> **WHAT TO DO**:
The result should be every line in the material below containing the string "forking".

> **EXTRACTED MATERIAL**:
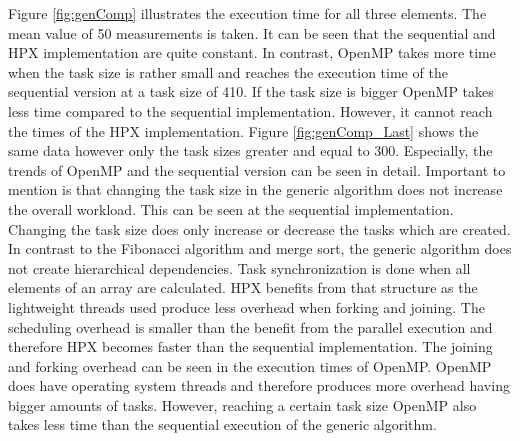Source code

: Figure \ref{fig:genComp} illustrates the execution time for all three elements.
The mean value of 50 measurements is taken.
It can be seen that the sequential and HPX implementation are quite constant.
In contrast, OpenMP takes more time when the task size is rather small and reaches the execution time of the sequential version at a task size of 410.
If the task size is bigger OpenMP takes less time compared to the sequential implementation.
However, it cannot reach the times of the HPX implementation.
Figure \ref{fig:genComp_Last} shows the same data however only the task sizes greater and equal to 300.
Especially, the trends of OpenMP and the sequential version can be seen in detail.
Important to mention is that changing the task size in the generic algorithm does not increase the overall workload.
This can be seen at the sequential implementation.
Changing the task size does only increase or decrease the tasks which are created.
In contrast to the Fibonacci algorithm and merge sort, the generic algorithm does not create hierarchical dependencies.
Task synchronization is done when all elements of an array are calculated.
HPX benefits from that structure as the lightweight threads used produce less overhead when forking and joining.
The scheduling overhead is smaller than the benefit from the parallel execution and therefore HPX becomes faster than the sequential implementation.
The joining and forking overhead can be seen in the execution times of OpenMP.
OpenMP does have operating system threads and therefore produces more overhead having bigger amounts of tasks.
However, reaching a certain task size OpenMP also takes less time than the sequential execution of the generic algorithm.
...
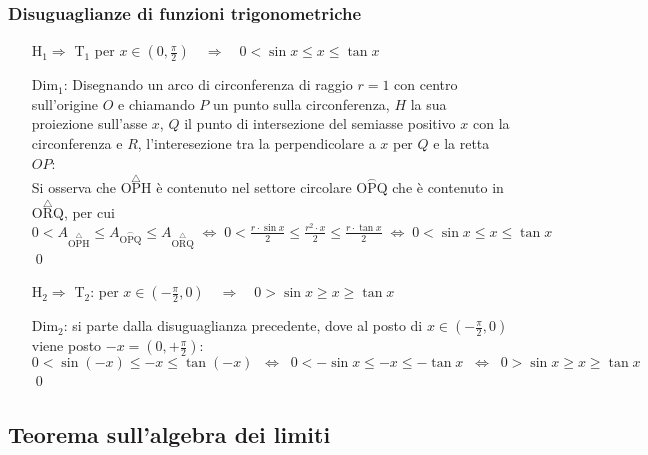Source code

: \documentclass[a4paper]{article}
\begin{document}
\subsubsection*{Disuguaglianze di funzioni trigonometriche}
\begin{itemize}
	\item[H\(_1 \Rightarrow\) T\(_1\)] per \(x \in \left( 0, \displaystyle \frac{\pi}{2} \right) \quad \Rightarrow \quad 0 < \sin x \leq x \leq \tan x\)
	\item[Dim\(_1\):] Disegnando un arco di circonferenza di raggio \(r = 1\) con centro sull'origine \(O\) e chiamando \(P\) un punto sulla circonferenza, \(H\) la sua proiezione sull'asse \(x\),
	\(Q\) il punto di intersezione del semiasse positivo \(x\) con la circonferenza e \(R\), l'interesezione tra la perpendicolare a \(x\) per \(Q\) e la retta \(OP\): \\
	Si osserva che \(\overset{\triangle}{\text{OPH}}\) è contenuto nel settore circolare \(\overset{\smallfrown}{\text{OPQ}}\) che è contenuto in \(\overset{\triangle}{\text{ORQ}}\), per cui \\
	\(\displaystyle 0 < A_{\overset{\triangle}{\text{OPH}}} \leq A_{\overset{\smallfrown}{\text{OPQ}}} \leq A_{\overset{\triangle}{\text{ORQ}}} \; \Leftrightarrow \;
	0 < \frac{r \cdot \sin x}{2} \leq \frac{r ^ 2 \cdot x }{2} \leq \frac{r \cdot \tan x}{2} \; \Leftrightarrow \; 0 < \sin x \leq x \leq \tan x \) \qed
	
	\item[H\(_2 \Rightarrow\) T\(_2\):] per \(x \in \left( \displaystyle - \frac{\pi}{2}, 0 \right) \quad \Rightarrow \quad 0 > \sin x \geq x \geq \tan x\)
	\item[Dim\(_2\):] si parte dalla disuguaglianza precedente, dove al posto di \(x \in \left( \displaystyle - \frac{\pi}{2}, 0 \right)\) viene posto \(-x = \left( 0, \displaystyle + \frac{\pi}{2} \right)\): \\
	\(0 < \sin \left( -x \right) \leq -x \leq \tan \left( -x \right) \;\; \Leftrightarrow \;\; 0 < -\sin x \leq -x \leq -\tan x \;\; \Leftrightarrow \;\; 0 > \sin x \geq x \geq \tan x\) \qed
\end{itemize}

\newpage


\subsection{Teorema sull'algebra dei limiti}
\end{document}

> **YOUR SOLUTION**:
HPX benefits from that structure as the lightweight threads used produce less overhead when forking and joining.
The joining and forking overhead can be seen in the execution times of OpenMP.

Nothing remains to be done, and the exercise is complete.